EXERCISE GOAL:
Report back the lines in this listing that carry the string "apple".

::: THE DATA :::

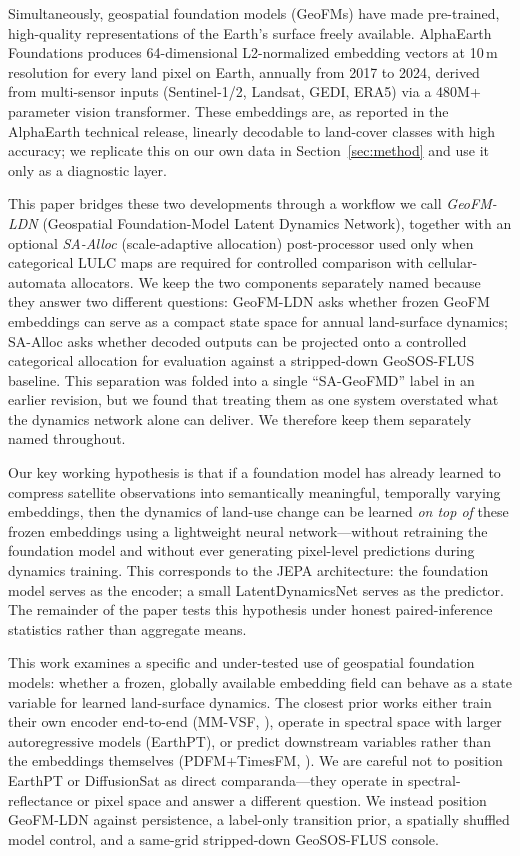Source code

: \documentclass{article}
\begin{document}
Simultaneously, geospatial foundation models (GeoFMs) have made pre-trained, high-quality representations of the Earth's surface freely available. AlphaEarth Foundations \citep{brown2025alphaearth} produces 64-dimensional L2-normalized embedding vectors at 10\,m resolution for every land pixel on Earth, annually from 2017 to 2024, derived from multi-sensor inputs (Sentinel-1/2, Landsat, GEDI, ERA5) via a 480M+ parameter vision transformer. These embeddings are, as reported in the AlphaEarth technical release, linearly decodable to land-cover classes with high accuracy; we replicate this on our own data in Section~\ref{sec:method} and use it only as a diagnostic layer.

This paper bridges these two developments through a workflow we call \textit{GeoFM-LDN} (Geospatial Foundation-Model Latent Dynamics Network), together with an optional \textit{SA-Alloc} (scale-adaptive allocation) post-processor used only when categorical LULC maps are required for controlled comparison with cellular-automata allocators. We keep the two components separately named because they answer two different questions: GeoFM-LDN asks whether frozen GeoFM embeddings can serve as a compact state space for annual land-surface dynamics; SA-Alloc asks whether decoded outputs can be projected onto a controlled categorical allocation for evaluation against a stripped-down GeoSOS-FLUS baseline. This separation was folded into a single ``SA-GeoFMD'' label in an earlier revision, but we found that treating them as one system overstated what the dynamics network alone can deliver. We therefore keep them separately named throughout.

Our key working hypothesis is that if a foundation model has already learned to compress satellite observations into semantically meaningful, temporally varying embeddings, then the dynamics of land-use change can be learned \textit{on top of} these frozen embeddings using a lightweight neural network---without retraining the foundation model and without ever generating pixel-level predictions during dynamics training. This corresponds to the JEPA architecture: the foundation model serves as the encoder; a small LatentDynamicsNet serves as the predictor. The remainder of the paper tests this hypothesis under honest paired-inference statistics rather than aggregate means.

This work examines a specific and under-tested use of geospatial foundation models: whether a frozen, globally available embedding field can behave as a state variable for learned land-surface dynamics. The closest prior works either train their own encoder end-to-end (MM-VSF, \citealt{mmvsf2024}), operate in spectral space with larger autoregressive models (EarthPT), or predict downstream variables rather than the embeddings themselves (PDFM+TimesFM, \citealt{google2024pdfm}). We are careful not to position EarthPT or DiffusionSat as direct comparanda---they operate in spectral-reflectance or pixel space and answer a different question. We instead position GeoFM-LDN against persistence, a label-only transition prior, a spatially shuffled model control, and a same-grid stripped-down GeoSOS-FLUS console.
\end{document}
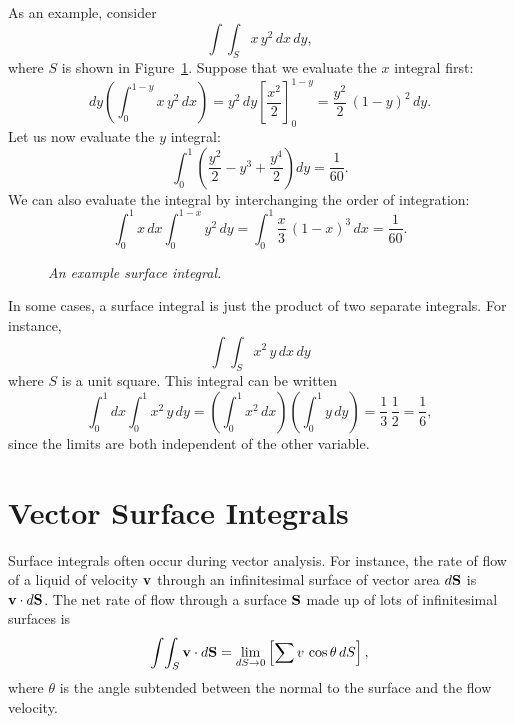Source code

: As an example, consider 
\begin{equation}
\int\!\int_S x \,y^2\,dx\,dy,
\end{equation}
where $S$ is shown in Figure~\ref{f14}.
Suppose that we evaluate the $x$ integral  first:
\begin{equation}
dy\left(\int_0^{1-y} x\, y^2\,dx\right) = y^2\,dy\left[ \frac{x^2}{2}\right]^{1-y}_0
= \frac{y^2}{2}\,(1-y)^2\,dy.
\end{equation}
Let us now evaluate the $y$ integral:
\begin{equation}
\int_0^1 \left(\frac{y^2}{2}-y^3+ \frac{y^4}{2}\right)dy = \frac{1}{60}.
\end{equation}
We can also evaluate the integral by interchanging the order of integration:
\begin{equation}
\int_0^1 x\,dx \int_0^{1-x} y^2\,dy = \int_0^1\frac{x}{3}\, (1-x)^3\,dx
 = \frac{1}{60}.
\end{equation}
\begin{figure}
\centerline{}
\caption{\em An example surface integral.}\label{f14}
\end{figure}

In some cases, a surface integral is just the product of two separate integrals.
For instance, 
\begin{equation}
\int\int_S x^2 \,y\,dx\,dy
\end{equation}
where $S$ is a unit square. This integral can be written
\begin{equation}
\int_0^1 dx \int_0^1 x^2 \,y\,dy = \left(\int_0^1 x^2\,dx\right)
\left(\int_0^1 y \,dy\right) = \frac{1}{3}\,\frac{1}{2} = \frac{1}{6},
\end{equation}
since the limits are both independent of the other variable. 

\section{Vector Surface Integrals}
Surface integrals often occur during vector analysis. For instance, the rate of
flow of a liquid of velocity ${\bf v}$ through an infinitesimal
 surface of vector area $d{\bf S}$
is ${\bf v} \cdot d{\bf S}$. The net rate of flow through a surface ${\bf S}$ made up
of
lots of infinitesimal surfaces is 
\begin{equation}
\int\!\int_S {\bf v}\cdot d{\bf S} = \lim_{dS\rightarrow 0}\left[ \sum v\,\cos\theta
\,dS\right],
\end{equation}
where $\theta$ is the angle subtended between the normal to the surface and the
flow velocity. 

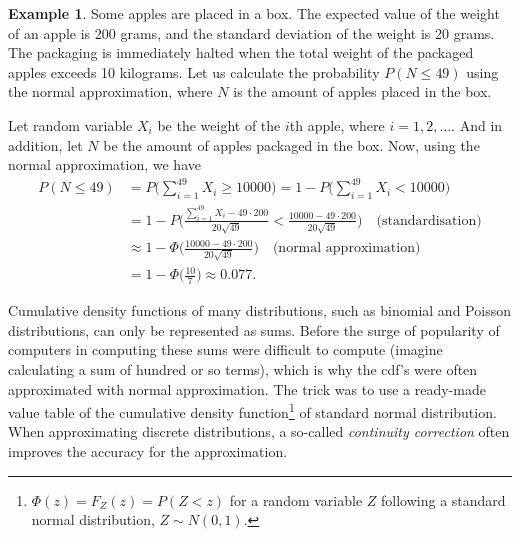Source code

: \documentclass[12pt,a4paper,leqno]{report}
\theoremstyle{plain}
\theoremstyle{definition}
\newtheorem{esim}[equation]{Example}
\begin{document}
\begin{esim}
Some apples are placed in a box. The expected value of the weight of an apple is 200 grams, and the standard deviation of the weight is 20 grams. The packaging is immediately halted when the total weight of the packaged apples exceeds 10 kilograms. Let us calculate the probability $P(N \leq 49)$ using the normal approximation, where $N$ is the amount of apples placed in the box.

Let random variable $X_i$ be the weight of the $i$th apple, where $i = 1,2, \ldots$. And in addition, let $N$ be the amount of apples packaged in the box. Now, using the normal approximation, we have
\[
\begin{split}
P(N \leq 49) &= P\Big(\sum_{i = 1}^{49}X_i \geq 10000 \Big) = 1 - P\Big(\sum_{i = 1}^{49}X_i < 10000 \Big) \\
&= 1 - P\Big(\frac{\sum_{i = 1}^{49}X_i-49 \cdot 200}{20\sqrt{49}} < \frac{10000 - 49 \cdot 200}{20\sqrt{49}} \Big) \quad \text{(standardisation)} \\
&\approx 1 - \Phi \big( \frac{10000- 49 \cdot 200}{20 \sqrt{49}} \big) \quad \text{(normal approximation)} \\
&= 1 - \Phi\big( \frac{10}{7} \big) \approx 0.077.
\end{split}
\]
\end{esim}

Cumulative density functions of many distributions, such as binomial and Poisson distributions, can only be represented as sums. Before the surge of popularity of computers in computing these sums were difficult to compute (imagine calculating a sum of hundred or so terms), which is why the cdf's were often approximated with normal approximation. The trick was to use a ready-made value table of the cumulative density function\footnote{$\Phi(z) = F_Z(z) = P(Z < z)$ for a random variable $Z$ following a standard normal distribution, $Z \sim N(0,1)$.} of standard normal distribution. When approximating discrete distributions, a so-called \emph{continuity correction} often improves the accuracy for the approximation.
\end{document}
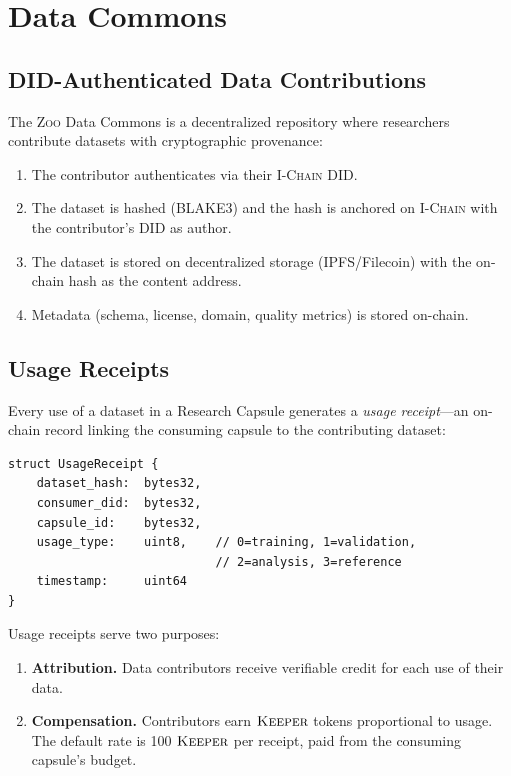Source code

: \documentclass[11pt,letterpaper]{article}
\theoremstyle{definition}
\theoremstyle{remark}
\newcommand{\Zoo}{\textsc{Zoo}}
\newcommand{\IChain}{\textsc{I-Chain}}
\newcommand{\KEEPER}{\textsc{Keeper}}
\newcommand{\DID}{\textsc{DID}}
\begin{document}
\section{Data Commons}
\label{sec:commons}

\subsection{DID-Authenticated Data Contributions}

The \Zoo{} Data Commons \cite{zoo-data-commons} is a decentralized repository where researchers contribute datasets with cryptographic provenance:

\begin{enumerate}
    \item The contributor authenticates via their \IChain{} \DID{}.
    \item The dataset is hashed (BLAKE3) and the hash is anchored on \IChain{} with the contributor's \DID{} as author.
    \item The dataset is stored on decentralized storage (IPFS/Filecoin) with the on-chain hash as the content address.
    \item Metadata (schema, license, domain, quality metrics) is stored on-chain.
\end{enumerate}

\subsection{Usage Receipts}

Every use of a dataset in a Research Capsule generates a \emph{usage receipt}---an on-chain record linking the consuming capsule to the contributing dataset:

\begin{verbatim}
struct UsageReceipt {
    dataset_hash:  bytes32,
    consumer_did:  bytes32,
    capsule_id:    bytes32,
    usage_type:    uint8,    // 0=training, 1=validation,
                             // 2=analysis, 3=reference
    timestamp:     uint64
}
\end{verbatim}

Usage receipts serve two purposes:
\begin{enumerate}
    \item \textbf{Attribution.} Data contributors receive verifiable credit for each use of their data.
    \item \textbf{Compensation.} Contributors earn $\KEEPER$ tokens proportional to usage. The default rate is 100 $\KEEPER$ per receipt, paid from the consuming capsule's budget.
\end{enumerate}
\end{document}
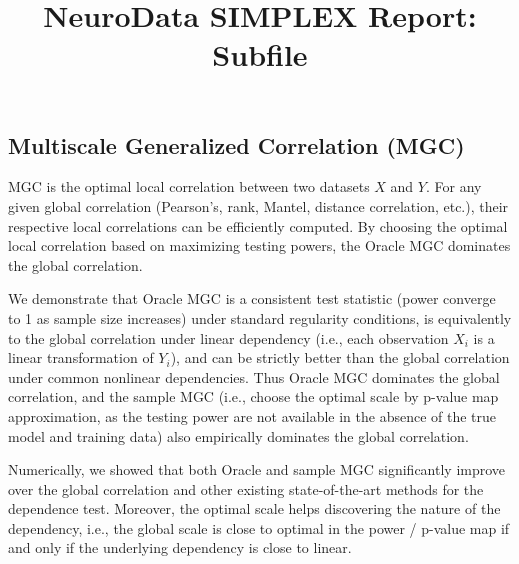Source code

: \documentclass[simplex.tex]{subfiles}
\title{NeuroData SIMPLEX Report: Subfile}
\begin{document}

\subsection{Multiscale Generalized Correlation (MGC)}

MGC is the optimal local correlation between two datasets  $X$ and $Y$.
For any given global correlation (Pearson’s, rank, Mantel, distance
correlation, etc.), their respective local correlations can be
efficiently computed.  By choosing the optimal local correlation based
on maximizing testing powers, the Oracle MGC dominates the global
correlation.

We demonstrate that Oracle MGC is a consistent test statistic (power
converge to 1 as sample size increases) under standard regularity
conditions, is equivalently to the global correlation under linear
dependency (i.e., each observation $X_i$ is a linear transformation of
$Y_i$), and can be strictly better than the global correlation under
common nonlinear dependencies. Thus Oracle MGC dominates the global
correlation, and the sample MGC (i.e., choose the optimal scale by
p-value map approximation, as the testing power are not available in the
absence of the true model and training data) also empirically dominates
the global correlation.

Numerically, we showed that both Oracle and sample MGC significantly
improve over the global correlation and other existing state-of-the-art
methods for the dependence test. Moreover, the optimal scale helps
discovering the nature of the dependency, i.e., the global scale is
close to optimal in the power / p-value map if and only if the
underlying dependency is close to linear.
\end{document}
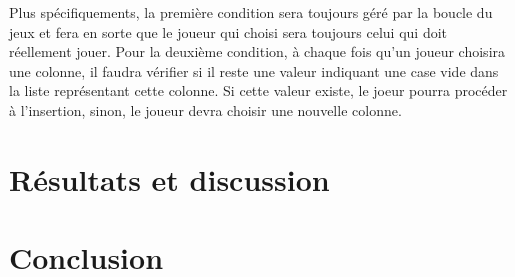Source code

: \documentclass[12pt]{article}
\begin{document}
Plus spécifiquements, la première condition sera toujours géré par la boucle du jeux  et fera en sorte que le joueur qui choisi sera toujours celui qui doit réellement jouer. Pour la deuxième condition, à chaque fois qu'un joueur choisira une colonne, il faudra vérifier si il reste une valeur indiquant une case vide dans la liste représentant cette colonne. Si cette valeur existe, le joeur pourra procéder à l'insertion, sinon, le joueur devra choisir une nouvelle colonne. 

\section*{Résultats et discussion}

\section*{Conclusion}
\end{document}
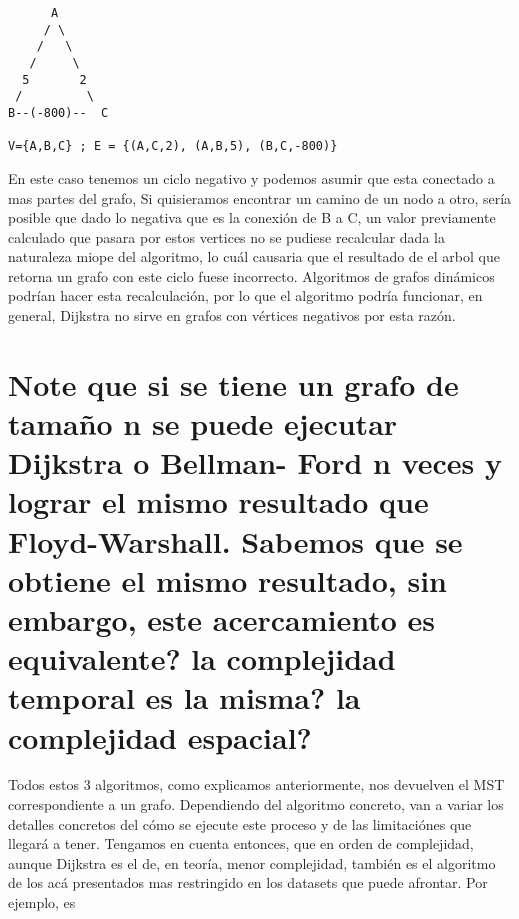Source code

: \documentclass[a4paper]{article}
\begin{document}
\begin{verbatim}
      A
     / \
    /   \
   /     \
  5       2
 /         \
B--(-800)--  C

V={A,B,C} ; E = {(A,C,2), (A,B,5), (B,C,-800)}
\end{verbatim}

En este caso tenemos un ciclo negativo y podemos asumir que esta conectado a mas partes
del grafo,  Si quisieramos encontrar un camino de un nodo a otro, sería 
posible que dado lo negativa que es la conexión de B a C, un valor previamente calculado
que pasara por estos vertices no se pudiese recalcular dada la naturaleza miope
del algoritmo, lo cuál causaria que el resultado de el arbol que retorna un grafo con este
ciclo fuese incorrecto. Algoritmos de grafos dinámicos podrían hacer esta recalculación,
por lo que el algoritmo podría funcionar, en general, Dijkstra no sirve en grafos con
vértices negativos por esta razón.


\section{Note que si se tiene un grafo de tamaño n se puede ejecutar Dijkstra o Bellman-
Ford n veces y lograr el mismo resultado que Floyd-Warshall. Sabemos que
se obtiene el mismo resultado, sin embargo, este acercamiento es equivalente? la
complejidad temporal es la misma? la complejidad espacial?}

Todos estos 3 algoritmos, como explicamos anteriormente, nos devuelven el MST 
correspondiente a un grafo. Dependiendo del algoritmo concreto, van a variar los detalles concretos
del cómo se ejecute este proceso y de las limitaciónes que llegará a tener. Tengamos en cuenta entonces, 
que en orden de complejidad, aunque Dijkstra es el de, en teoría, menor complejidad, también es el algoritmo
de los acá presentados mas restringido en los datasets que puede afrontar. Por ejemplo, es 
\end{document}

:::

ANSWER SPACE:
Some apples are placed in a box. The expected value of the weight of an apple is 200 grams, and the standard deviation of the weight is 20 grams. The packaging is immediately halted when the total weight of the packaged apples exceeds 10 kilograms. Let us calculate the probability $P(N \leq 49)$ using the normal approximation, where $N$ is the amount of apples placed in the box.
Let random variable $X_i$ be the weight of the $i$th apple, where $i = 1,2, \ldots$. And in addition, let $N$ be the amount of apples packaged in the box. Now, using the normal approximation, we have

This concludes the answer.